By David A. Fahrenthold
Washington Post Staff Writer
Thursday, October 20, 2005; Page A01

GOFFSTOWN, N.H. -- What kind of a man does it take to grow a 1,300-pound pumpkin?

He needs patience, of course, for the six-month growing season, and enough dedication to work two hours every night in the patch. And it helps to have a familiarity with plant breeding, a tolerance for the smell of liquefied codfish, and a $100 Giant Pumpkin lifting tarp. All of the things you'd expect.


Jim Beauchemin of New Hampshire shows off his prize-winning pumpkin -- all 1,314.8 pounds of it. At times this summer, the pumpkin grew 35 pounds a day.
Jim Beauchemin of New Hampshire shows off his prize-winning pumpkin -- all 1,314.8 pounds of it. At times this summer, the pumpkin grew 35 pounds a day. (By Thomas Roy -- Union Leader)

Plus one more: A big-time pumpkin grower needs to be comfortable with cheering crowds.

That's why, even before Jim Beauchemin brought his pale-orange monster squash to the famous Topsfield Fair weigh-off, he already had a victory speech prepared.

"Not only did I go to the Super Bowl," Beauchemin, 47, bellowed to the hundreds of spectators when the numbers of the scale finally settled at a best-in-show 1,314.8 pounds, "I won the Super Bowl!"

That's what it feels like sometimes, when you're a winner in the ultra-competitive world of giant pumpkins. This once-sleepy rural hobby features international rankings, raucous weigh-offs and a racehorse-style trade in the seeds of champions. Enthusiasts say it comes as close to true sport as anything can be -- and still be mainly about produce.

"It's extreme gardening," said George Hoomis, 54, a grower from Ipswich, Mass.

The pumpkins in question here are not just overfed siblings of the ones that make Halloween jack-o'-lanterns. Instead, they come from a strain called Dill's Atlantic Giant, specially bred for rapid growth and very thick walls.

It is not a pretty pumpkin: A lumpy Atlantic Giant often resembles a smaller, paler cousin of Jabba the Hutt.

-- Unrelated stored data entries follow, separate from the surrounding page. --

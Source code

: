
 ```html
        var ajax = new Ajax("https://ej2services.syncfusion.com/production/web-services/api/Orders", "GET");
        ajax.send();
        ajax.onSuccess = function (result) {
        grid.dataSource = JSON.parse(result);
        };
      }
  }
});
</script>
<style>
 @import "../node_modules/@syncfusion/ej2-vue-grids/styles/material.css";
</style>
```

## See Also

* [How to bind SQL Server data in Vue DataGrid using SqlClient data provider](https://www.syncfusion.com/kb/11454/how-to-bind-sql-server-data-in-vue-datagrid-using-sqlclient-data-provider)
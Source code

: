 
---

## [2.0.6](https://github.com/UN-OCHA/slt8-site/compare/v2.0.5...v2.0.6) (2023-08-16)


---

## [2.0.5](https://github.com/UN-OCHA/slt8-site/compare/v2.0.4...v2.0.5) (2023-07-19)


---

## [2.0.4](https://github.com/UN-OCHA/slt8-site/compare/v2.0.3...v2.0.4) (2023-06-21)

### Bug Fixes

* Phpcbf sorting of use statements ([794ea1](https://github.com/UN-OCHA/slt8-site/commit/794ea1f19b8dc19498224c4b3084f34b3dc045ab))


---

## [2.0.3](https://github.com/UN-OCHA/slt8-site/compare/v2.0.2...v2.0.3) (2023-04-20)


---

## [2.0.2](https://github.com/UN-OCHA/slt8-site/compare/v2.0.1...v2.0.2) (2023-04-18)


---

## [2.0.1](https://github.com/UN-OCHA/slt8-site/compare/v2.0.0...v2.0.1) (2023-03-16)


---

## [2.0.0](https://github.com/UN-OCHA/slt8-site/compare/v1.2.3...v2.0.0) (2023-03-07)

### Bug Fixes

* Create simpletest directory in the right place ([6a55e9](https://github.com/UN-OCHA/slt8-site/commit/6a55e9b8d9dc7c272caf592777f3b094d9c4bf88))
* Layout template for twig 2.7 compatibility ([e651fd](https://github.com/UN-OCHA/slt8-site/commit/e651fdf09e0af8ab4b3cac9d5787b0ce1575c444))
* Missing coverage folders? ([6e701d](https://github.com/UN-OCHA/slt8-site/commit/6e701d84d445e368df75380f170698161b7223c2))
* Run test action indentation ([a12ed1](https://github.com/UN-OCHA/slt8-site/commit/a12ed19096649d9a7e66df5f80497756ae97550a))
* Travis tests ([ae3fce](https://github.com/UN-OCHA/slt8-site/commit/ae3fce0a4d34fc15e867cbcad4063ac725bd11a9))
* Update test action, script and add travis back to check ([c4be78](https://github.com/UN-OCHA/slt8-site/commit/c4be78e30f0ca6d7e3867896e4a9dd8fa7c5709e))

But nobody cares, as long as -- in pumpkin parlance -- it "goes heavy."

"It's a contest of weight," said Woody Lancaster, 59, treasurer of the New England Pumpkin Grower's Association. "That's all that matters."

And what weight: In the 1980s, a 400-pound pumpkin was considered huge. But that seems like a paperweight when compared with the current world record of 1,469 pounds, which was set this month at a weigh-off in Altoona, Pa.

The reason for the growth, pumpkin enthusiasts believe, is people.